[Stored data]

---+---

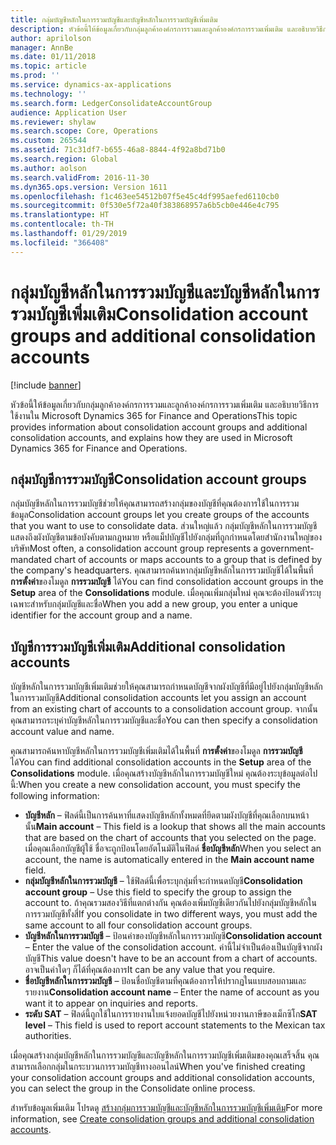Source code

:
 ```yaml
---
title: กลุ่มบัญชีหลักในการรวมบัญชีและบัญชีหลักในการรวมบัญชีเพิ่มเติม
description: หัวข้อนี้ให้ข้อมูลเกี่ยวกับกลุ่มลูกค้าองค์กรการรวมและลูกค้าองค์กรการรวมเพิ่มเติม และอธิบายวิธีการใช้งานใน Microsoft Dynamics 365 for Finance and Operations
author: aprilolson
manager: AnnBe
ms.date: 01/11/2018
ms.topic: article
ms.prod: ''
ms.service: dynamics-ax-applications
ms.technology: ''
ms.search.form: LedgerConsolidateAccountGroup
audience: Application User
ms.reviewer: shylaw
ms.search.scope: Core, Operations
ms.custom: 265544
ms.assetid: 71c31df7-b655-46a8-8844-4f92a8bd71b0
ms.search.region: Global
ms.author: aolson
ms.search.validFrom: 2016-11-30
ms.dyn365.ops.version: Version 1611
ms.openlocfilehash: f1c463ee54512b07f5e45c4df995aefed6110cb0
ms.sourcegitcommit: 0f530e5f72a40f383868957a6b5cb0e446e4c795
ms.translationtype: HT
ms.contentlocale: th-TH
ms.lasthandoff: 01/29/2019
ms.locfileid: "366408"
---
```

# <a name="consolidation-account-groups-and-additional-consolidation-accounts"></a><span data-ttu-id="54362-103">กลุ่มบัญชีหลักในการรวมบัญชีและบัญชีหลักในการรวมบัญชีเพิ่มเติม</span><span class="sxs-lookup"><span data-stu-id="54362-103">Consolidation account groups and additional consolidation accounts</span></span>

[!include [banner](../includes/banner.md)]

<span data-ttu-id="54362-104">หัวข้อนี้ให้ข้อมูลเกี่ยวกับกลุ่มลูกค้าองค์กรการรวมและลูกค้าองค์กรการรวมเพิ่มเติม และอธิบายวิธีการใช้งานใน Microsoft Dynamics 365 for Finance and Operations</span><span class="sxs-lookup"><span data-stu-id="54362-104">This topic provides information about consolidation account groups and additional consolidation accounts, and explains how they are used in Microsoft Dynamics 365 for Finance and Operations.</span></span>

<a name="consolidation-account-groups"></a><span data-ttu-id="54362-105">กลุ่มบัญชีการรวมบัญชี</span><span class="sxs-lookup"><span data-stu-id="54362-105">Consolidation account groups</span></span>
----------------------------

<span data-ttu-id="54362-106">กลุ่มบัญชีหลักในการรวมบัญชีช่วยให้คุณสามารถสร้างกลุ่มของบัญชีที่คุณต้องการใช้ในการรวมข้อมูล</span><span class="sxs-lookup"><span data-stu-id="54362-106">Consolidation account groups let you create groups of the accounts that you want to use to consolidate data.</span></span> <span data-ttu-id="54362-107">ส่วนใหญ่แล้ว กลุ่มบัญชีหลักในการรวมบัญชีแสดงถึงผังบัญชีตามข้อบังคับตามกฎหมาย หรือแม็ปบัญชีไปยังกลุ่มที่ถูกกำหนดโดยสำนักงานใหญ่ของบริษัท</span><span class="sxs-lookup"><span data-stu-id="54362-107">Most often, a consolidation account group represents a government-mandated chart of accounts or maps accounts to a group that is defined by the company's headquarters.</span></span> <span data-ttu-id="54362-108">คุณสามารถค้นหากลุ่มบัญชีหลักในการรวมบัญชีได้ในพื้นที่ **การตั้งค่า**ของโมดูล **การรวมบัญชี** ได้</span><span class="sxs-lookup"><span data-stu-id="54362-108">You can find consolidation account groups in the **Setup** area of the **Consolidations** module.</span></span> <span data-ttu-id="54362-109">เมื่อคุณเพิ่มกลุ่มใหม่ คุณจะต้องป้อนตัวระบุเฉพาะสำหรับกลุ่มบัญชีและชื่อ</span><span class="sxs-lookup"><span data-stu-id="54362-109">When you add a new group, you enter a unique identifier for the account group and a name.</span></span>

## <a name="additional-consolidation-accounts"></a><span data-ttu-id="54362-110">บัญชีการรวมบัญชีเพิ่มเติม</span><span class="sxs-lookup"><span data-stu-id="54362-110">Additional consolidation accounts</span></span>
<span data-ttu-id="54362-111">บัญชีหลักในการรวมบัญชีเพิ่มเติมช่วยให้คุณสามารถกำหนดบัญชีจากผังบัญชีที่มีอยู่ไปยังกลุ่มบัญชีหลักในการรวมบัญชี</span><span class="sxs-lookup"><span data-stu-id="54362-111">Additional consolidation accounts let you assign an account from an existing chart of accounts to a consolidation account group.</span></span> <span data-ttu-id="54362-112">จากนั้นคุณสามารถระบุค่าบัญชีหลักในการรวมบัญชีและชื่อ</span><span class="sxs-lookup"><span data-stu-id="54362-112">You can then specify a consolidation account value and name.</span></span> 

<span data-ttu-id="54362-113">คุณสามารถค้นหาบัญชีหลักในการรวมบัญชีเพิ่มเติมได้ในพื้นที่ **การตั้งค่า**ของโมดูล **การรวมบัญชี** ได้</span><span class="sxs-lookup"><span data-stu-id="54362-113">You can find additional consolidation accounts in the **Setup** area of the **Consolidations** module.</span></span> <span data-ttu-id="54362-114">เมื่อคุณสร้างบัญชีหลักในการรวมบัญชีใหม่ คุณต้องระบุข้อมูลต่อไปนี้:</span><span class="sxs-lookup"><span data-stu-id="54362-114">When you create a new consolidation account, you must specify the following information:</span></span>

-   <span data-ttu-id="54362-115">**บัญชีหลัก** – ฟิลด์นี้เป็นการค้นหาที่แสดงบัญชีหลักทั้งหมดที่ยึดตามผังบัญชีที่คุณเลือกบนหน้านั้น</span><span class="sxs-lookup"><span data-stu-id="54362-115">**Main account** – This field is a lookup that shows all the main accounts that are based on the chart of accounts that you selected on the page.</span></span> <span data-ttu-id="54362-116">เมื่อคุณเลือกบัญชีผู้ใช้ ชื่อจะถูกป้อนโดยอัตโนมัติในฟิลด์ **ชื่อบัญชีหลัก**</span><span class="sxs-lookup"><span data-stu-id="54362-116">When you select an account, the name is automatically entered in the **Main account name** field.</span></span>
-   <span data-ttu-id="54362-117">**กลุ่มบัญชีหลักในการรวมบัญชี** – ใช้ฟิลด์นี้เพื่อระบุกลุ่มที่จะกำหนดบัญชี</span><span class="sxs-lookup"><span data-stu-id="54362-117">**Consolidation account group** – Use this field to specify the group to assign the account to.</span></span> <span data-ttu-id="54362-118">ถ้าคุณรวมสองวิธีที่แตกต่างกัน คุณต้องเพิ่มบัญชีเดียวกันไปยังกลุ่มบัญชีหลักในการรวมบัญชีทั้งสี่</span><span class="sxs-lookup"><span data-stu-id="54362-118">If you consolidate in two different ways, you must add the same account to all four consolidation account groups.</span></span>
-   <span data-ttu-id="54362-119">**บัญชีหลักในการรวมบัญชี** – ป้อนค่าของบัญชีหลักในการรวมบัญชี</span><span class="sxs-lookup"><span data-stu-id="54362-119">**Consolidation account** – Enter the value of the consolidation account.</span></span> <span data-ttu-id="54362-120">ค่านี้ไม่จำเป็นต้องเป็นบัญชีจากผังบัญชี</span><span class="sxs-lookup"><span data-stu-id="54362-120">This value doesn't have to be an account from a chart of accounts.</span></span> <span data-ttu-id="54362-121">อาจเป็นค่าใดๆ ก็ได้ที่คุณต้องการ</span><span class="sxs-lookup"><span data-stu-id="54362-121">It can be any value that you require.</span></span>
-   <span data-ttu-id="54362-122">**ชื่อบัญชีหลักในการรวมบัญชี** – ป้อนชื่อบัญชีตามที่คุณต้องการให้ปรากฏในแบบสอบถามและรายงาน</span><span class="sxs-lookup"><span data-stu-id="54362-122">**Consolidation account name** – Enter the name of account as you want it to appear on inquiries and reports.</span></span>
-   <span data-ttu-id="54362-123">**ระดับ SAT** – ฟิลด์นี้ถูกใช้ในการรายงานใบแจ้งยอดบัญชีไปยังหน่วยงานภาษีของเม็กซิโก</span><span class="sxs-lookup"><span data-stu-id="54362-123">**SAT level** – This field is used to report account statements to the Mexican tax authorities.</span></span> 

<span data-ttu-id="54362-124">เมื่อคุณสร้างกลุ่มบัญชีหลักในการรวมบัญชีและบัญชีหลักในการรวมบัญชีเพิ่มเติมของคุณเสร็จสิ้น คุณสามารถเลือกกลุ่มในกระบวนการรวมบัญชีทางออนไลน์</span><span class="sxs-lookup"><span data-stu-id="54362-124">When you've finished creating your consolidation account groups and additional consolidation accounts, you can select the group in the Consolidate online process.</span></span>


<span data-ttu-id="54362-125">สำหรับข้อมูลเพิ่มเติม โปรดดู [สร้างกลุ่มการรวมบัญชีและบัญชีหลักในการรวมบัญชีเพิ่มเติม](../general-ledger/tasks/create-consolidation-groups.md)</span><span class="sxs-lookup"><span data-stu-id="54362-125">For more information, see [Create consolidation groups and additional consolidation accounts](../general-ledger/tasks/create-consolidation-groups.md).</span></span>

---+---

Exercise description> Starting at the line that has "value and name.</span></span>" in the records above, restate word for word every line until the one that has "the following information:</span></span>", and include that one as well.

Output of the exercise>
<span data-ttu-id="54362-111">บัญชีหลักในการรวมบัญชีเพิ่มเติมช่วยให้คุณสามารถกำหนดบัญชีจากผังบัญชีที่มีอยู่ไปยังกลุ่มบัญชีหลักในการรวมบัญชี</span><span class="sxs-lookup"><span data-stu-id="54362-111">Additional consolidation accounts let you assign an account from an existing chart of accounts to a consolidation account group.</span></span> <span data-ttu-id="54362-112">จากนั้นคุณสามารถระบุค่าบัญชีหลักในการรวมบัญชีและชื่อ</span><span class="sxs-lookup"><span data-stu-id="54362-112">You can then specify a consolidation account value and name.</span></span> 

<span data-ttu-id="54362-113">คุณสามารถค้นหาบัญชีหลักในการรวมบัญชีเพิ่มเติมได้ในพื้นที่ **การตั้งค่า**ของโมดูล **การรวมบัญชี** ได้</span><span class="sxs-lookup"><span data-stu-id="54362-113">You can find additional consolidation accounts in the **Setup** area of the **Consolidations** module.</span></span> <span data-ttu-id="54362-114">เมื่อคุณสร้างบัญชีหลักในการรวมบัญชีใหม่ คุณต้องระบุข้อมูลต่อไปนี้:</span><span class="sxs-lookup"><span data-stu-id="54362-114">When you create a new consolidation account, you must specify the following information:</span></span>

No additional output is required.